— YOUR ASSIGNMENT —
In which lines of the data does the string "interactive" appear? Copy every one.
DATA FOR THIS EXERCISE Block Start
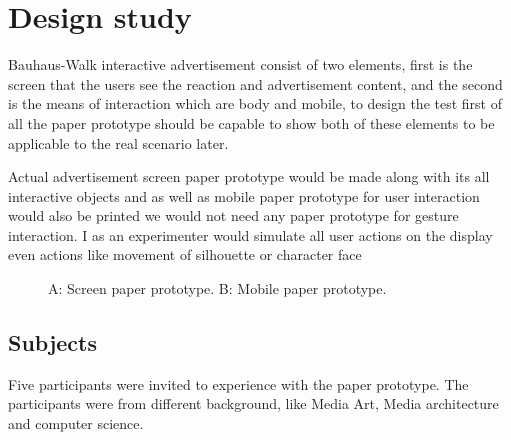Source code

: \section{Design study}
Bauhaus-Walk interactive advertisement consist of two elements, first is the screen that the users see the reaction and advertisement content, and the second is the means of interaction which are body and mobile, to design the test first of all the paper prototype should be capable to show both of these elements to be applicable to the real scenario later.  

Actual advertisement screen paper prototype would be made along with its all interactive objects and as well as mobile paper prototype for user interaction would also be printed we would not need any paper prototype for gesture interaction. I as an experimenter would simulate all user actions on the display even actions like movement of silhouette or character face


\begin{figure}[H]
    \centering
    \hfill
    \caption{A: Screen paper prototype. B: Mobile paper prototype. }%
    \label{fig:paper_prototype}%
\end{figure}



\subsection{Subjects}
Five participants were invited to experience with the paper prototype.
The participants were from different background, like Media Art, Media architecture and computer science.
DATA FOR THIS EXERCISE Block End
— YOUR RESPONSE —
Bauhaus-Walk interactive advertisement consist of two elements, first is the screen that the users see the reaction and advertisement content, and the second is the means of interaction which are body and mobile, to design the test first of all the paper prototype should be capable to show both of these elements to be applicable to the real scenario later.  
Actual advertisement screen paper prototype would be made along with its all interactive objects and as well as mobile paper prototype for user interaction would also be printed we would not need any paper prototype for gesture interaction. I as an experimenter would simulate all user actions on the display even actions like movement of silhouette or character face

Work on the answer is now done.